Java fprintf, printf, sprintf (fscanf, scanf, sscanf)





Java scanf


In the end of 1996 I was doing a project in Java that included the display of matrices. I wanted to list the values in straight columns and that required some kind of string formatting. I realized quite soon, though, that Java did not support this very well, so I decided to search for a printf implementation on the web. But, I could not find a decent one. All of them where supporting only one parameter and only a subset of the format flags. I went through several news groups and mailing lists and everywhere I was told "it is impossible to do variable number of parameters because there is no varargs1 in Java". I accepted this limitation and forgot about it, but then when I woke up one morning a couple of weeks later, the simple workaround2 was just there.
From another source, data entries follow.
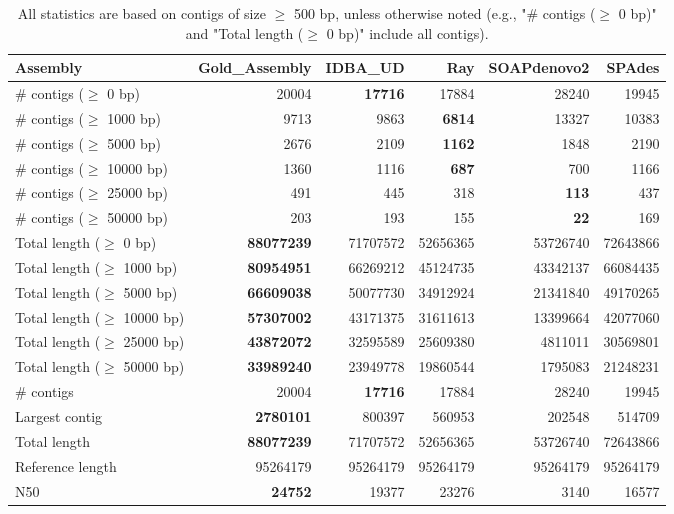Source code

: \documentclass[12pt,a4paper]{article}
\begin{document}
\begin{table}[ht]
\begin{center}
\caption{All statistics are based on contigs of size $\geq$ 500 bp, unless otherwise noted (e.g., "\# contigs ($\geq$ 0 bp)" and "Total length ($\geq$ 0 bp)" include all contigs).}
\begin{tabular}{|l*{5}{|r}|}
\hline
Assembly & Gold\_Assembly & IDBA\_UD & Ray & SOAPdenovo2 & SPAdes \\ \hline
\# contigs ($\geq$ 0 bp) & 20004 & {\bf 17716} & 17884 & 28240 & 19945 \\ \hline
\# contigs ($\geq$ 1000 bp) & 9713 & 9863 & {\bf 6814} & 13327 & 10383 \\ \hline
\# contigs ($\geq$ 5000 bp) & 2676 & 2109 & {\bf 1162} & 1848 & 2190 \\ \hline
\# contigs ($\geq$ 10000 bp) & 1360 & 1116 & {\bf 687} & 700 & 1166 \\ \hline
\# contigs ($\geq$ 25000 bp) & 491 & 445 & 318 & {\bf 113} & 437 \\ \hline
\# contigs ($\geq$ 50000 bp) & 203 & 193 & 155 & {\bf 22} & 169 \\ \hline
Total length ($\geq$ 0 bp) & {\bf 88077239} & 71707572 & 52656365 & 53726740 & 72643866 \\ \hline
Total length ($\geq$ 1000 bp) & {\bf 80954951} & 66269212 & 45124735 & 43342137 & 66084435 \\ \hline
Total length ($\geq$ 5000 bp) & {\bf 66609038} & 50077730 & 34912924 & 21341840 & 49170265 \\ \hline
Total length ($\geq$ 10000 bp) & {\bf 57307002} & 43171375 & 31611613 & 13399664 & 42077060 \\ \hline
Total length ($\geq$ 25000 bp) & {\bf 43872072} & 32595589 & 25609380 & 4811011 & 30569801 \\ \hline
Total length ($\geq$ 50000 bp) & {\bf 33989240} & 23949778 & 19860544 & 1795083 & 21248231 \\ \hline
\# contigs & 20004 & {\bf 17716} & 17884 & 28240 & 19945 \\ \hline
Largest contig & {\bf 2780101} & 800397 & 560953 & 202548 & 514709 \\ \hline
Total length & {\bf 88077239} & 71707572 & 52656365 & 53726740 & 72643866 \\ \hline
Reference length & 95264179 & 95264179 & 95264179 & 95264179 & 95264179 \\ \hline
N50 & {\bf 24752} & 19377 & 23276 & 3140 & 16577 \\ \hline

\end{tabular}
\end{center}
\end{table}
\end{document}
The first version of the package did only supported a few format flags, mostly those that I needed in my project for printing out matrices. During the next couple of months I added more and more of the format flags as I needed them. In the summer 1997, I decided to assure that all format flags in C was also supported by my package. I also wanted the package to be compatible with Java 1.0.2. The latter was, and still is, important because several web browsers are only supporting "old" Java.

From the time I had a decent implementation of the printf package, I wanted to share it with the rest of the Java community. In October 1997, the first version was published. Since then the package has been going through code optimization, some bug fixes, and also some minor modifications in the API. It is my intention, though, to keep the API stable so you do not have change your old source code. Also, since the code is used and thereby tested by thousand of users, I can provide very high quality of the package.

In November 2000 I (finally) got a domain for the package; Before you imported the package as "import hb.format.*", but that was against the naming conventions in Java. When you now write "import com.braju.*" you can be sure it is a unique package name.

My background is a Master's Degree in Computer Science & Engineering, a PhD in Mathematical Statistics and most recently a postdoc in Statistics at UC Berkeley..


Henrik Bengtsson

varargs is a feature in the C language that makes it possible to check the number of parameters at run-time.
The workaround is basically the Parameters class.